Exercise instructions
Find how many lines of the records hold the string "Access" and reply with only that total.

[Exercise data — start]

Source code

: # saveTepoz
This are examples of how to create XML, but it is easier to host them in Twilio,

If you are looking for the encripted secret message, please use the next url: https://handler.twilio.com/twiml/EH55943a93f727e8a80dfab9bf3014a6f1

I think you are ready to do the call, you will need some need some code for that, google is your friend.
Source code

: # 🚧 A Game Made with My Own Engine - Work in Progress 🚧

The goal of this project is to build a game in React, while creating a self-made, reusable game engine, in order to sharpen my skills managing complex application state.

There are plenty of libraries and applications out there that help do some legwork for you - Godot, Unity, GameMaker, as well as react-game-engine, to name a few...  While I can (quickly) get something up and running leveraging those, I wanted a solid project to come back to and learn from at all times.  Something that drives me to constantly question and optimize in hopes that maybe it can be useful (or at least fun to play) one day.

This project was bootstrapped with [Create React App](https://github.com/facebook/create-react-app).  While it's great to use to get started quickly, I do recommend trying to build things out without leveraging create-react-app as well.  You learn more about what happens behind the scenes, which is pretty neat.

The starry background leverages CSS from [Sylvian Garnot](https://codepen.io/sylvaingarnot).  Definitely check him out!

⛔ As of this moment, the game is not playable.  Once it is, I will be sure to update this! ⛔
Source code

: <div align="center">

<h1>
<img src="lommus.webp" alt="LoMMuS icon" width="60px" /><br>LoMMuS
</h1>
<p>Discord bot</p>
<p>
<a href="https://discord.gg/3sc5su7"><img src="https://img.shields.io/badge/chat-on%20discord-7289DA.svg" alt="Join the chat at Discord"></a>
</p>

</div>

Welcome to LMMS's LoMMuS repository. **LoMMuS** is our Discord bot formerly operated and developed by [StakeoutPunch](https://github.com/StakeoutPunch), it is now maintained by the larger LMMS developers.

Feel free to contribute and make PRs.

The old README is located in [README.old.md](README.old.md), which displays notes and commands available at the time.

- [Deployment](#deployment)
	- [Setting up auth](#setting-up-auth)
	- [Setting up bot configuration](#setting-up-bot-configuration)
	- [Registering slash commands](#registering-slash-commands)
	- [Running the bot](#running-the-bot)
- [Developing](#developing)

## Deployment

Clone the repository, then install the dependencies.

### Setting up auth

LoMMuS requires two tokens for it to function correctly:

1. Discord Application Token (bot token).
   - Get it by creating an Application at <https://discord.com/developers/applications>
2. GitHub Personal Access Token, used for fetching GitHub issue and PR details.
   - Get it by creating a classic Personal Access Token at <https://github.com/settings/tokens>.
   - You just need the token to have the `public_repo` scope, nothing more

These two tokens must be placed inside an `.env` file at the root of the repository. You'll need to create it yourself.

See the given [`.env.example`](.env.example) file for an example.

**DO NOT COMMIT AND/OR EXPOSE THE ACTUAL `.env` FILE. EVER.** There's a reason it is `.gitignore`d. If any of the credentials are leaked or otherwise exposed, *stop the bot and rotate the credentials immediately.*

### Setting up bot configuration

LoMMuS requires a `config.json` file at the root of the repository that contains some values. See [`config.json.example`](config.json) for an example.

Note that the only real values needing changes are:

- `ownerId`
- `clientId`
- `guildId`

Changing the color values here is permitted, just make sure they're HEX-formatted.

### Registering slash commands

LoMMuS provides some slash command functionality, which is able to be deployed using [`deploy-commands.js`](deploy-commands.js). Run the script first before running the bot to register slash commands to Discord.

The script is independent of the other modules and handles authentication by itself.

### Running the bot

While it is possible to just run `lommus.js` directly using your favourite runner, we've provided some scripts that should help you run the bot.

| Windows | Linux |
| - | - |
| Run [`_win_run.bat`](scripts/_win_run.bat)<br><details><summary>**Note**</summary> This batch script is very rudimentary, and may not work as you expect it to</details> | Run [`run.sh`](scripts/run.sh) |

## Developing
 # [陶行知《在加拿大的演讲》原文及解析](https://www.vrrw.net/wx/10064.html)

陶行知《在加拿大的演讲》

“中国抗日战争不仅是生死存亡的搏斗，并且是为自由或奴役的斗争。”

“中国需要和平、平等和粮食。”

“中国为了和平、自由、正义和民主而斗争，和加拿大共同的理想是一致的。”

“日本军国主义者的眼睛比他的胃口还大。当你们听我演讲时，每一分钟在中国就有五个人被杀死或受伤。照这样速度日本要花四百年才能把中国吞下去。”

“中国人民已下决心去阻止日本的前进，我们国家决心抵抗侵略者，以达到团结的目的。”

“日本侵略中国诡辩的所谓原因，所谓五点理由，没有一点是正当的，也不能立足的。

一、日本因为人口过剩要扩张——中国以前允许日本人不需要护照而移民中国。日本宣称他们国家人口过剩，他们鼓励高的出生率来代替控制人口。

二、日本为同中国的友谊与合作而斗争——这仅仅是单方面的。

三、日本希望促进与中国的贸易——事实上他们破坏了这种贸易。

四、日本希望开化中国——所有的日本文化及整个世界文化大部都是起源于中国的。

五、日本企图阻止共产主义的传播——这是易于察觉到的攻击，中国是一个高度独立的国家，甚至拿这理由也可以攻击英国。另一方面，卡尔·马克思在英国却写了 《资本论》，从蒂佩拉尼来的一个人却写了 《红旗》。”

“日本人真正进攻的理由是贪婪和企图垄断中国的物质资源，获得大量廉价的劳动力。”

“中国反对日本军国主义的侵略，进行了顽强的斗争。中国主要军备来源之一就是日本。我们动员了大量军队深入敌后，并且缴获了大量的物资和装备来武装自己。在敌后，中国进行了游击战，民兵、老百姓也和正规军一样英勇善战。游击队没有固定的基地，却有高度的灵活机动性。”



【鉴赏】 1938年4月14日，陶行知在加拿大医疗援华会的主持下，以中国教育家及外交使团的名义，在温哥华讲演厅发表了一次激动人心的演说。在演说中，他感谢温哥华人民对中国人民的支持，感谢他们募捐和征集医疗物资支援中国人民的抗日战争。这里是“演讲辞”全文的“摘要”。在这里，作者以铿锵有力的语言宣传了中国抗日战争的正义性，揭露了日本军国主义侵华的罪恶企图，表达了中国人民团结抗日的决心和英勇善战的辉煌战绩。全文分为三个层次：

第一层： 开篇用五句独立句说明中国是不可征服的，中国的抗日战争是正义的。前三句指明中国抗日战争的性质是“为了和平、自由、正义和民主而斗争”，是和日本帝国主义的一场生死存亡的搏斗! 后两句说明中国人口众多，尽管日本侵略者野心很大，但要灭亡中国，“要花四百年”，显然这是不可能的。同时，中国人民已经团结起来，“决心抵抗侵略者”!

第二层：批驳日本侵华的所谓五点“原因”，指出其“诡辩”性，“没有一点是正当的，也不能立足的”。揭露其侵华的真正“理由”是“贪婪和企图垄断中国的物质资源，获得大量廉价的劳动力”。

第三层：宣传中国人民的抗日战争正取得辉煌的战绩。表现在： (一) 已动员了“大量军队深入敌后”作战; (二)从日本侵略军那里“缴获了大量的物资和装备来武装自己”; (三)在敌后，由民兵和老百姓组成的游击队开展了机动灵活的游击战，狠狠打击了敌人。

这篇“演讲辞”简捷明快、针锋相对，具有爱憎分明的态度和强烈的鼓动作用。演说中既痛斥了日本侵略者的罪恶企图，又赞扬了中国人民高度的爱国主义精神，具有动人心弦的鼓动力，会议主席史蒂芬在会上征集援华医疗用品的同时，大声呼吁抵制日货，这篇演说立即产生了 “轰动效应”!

[Exercise data — finish]

Response for this exercise
2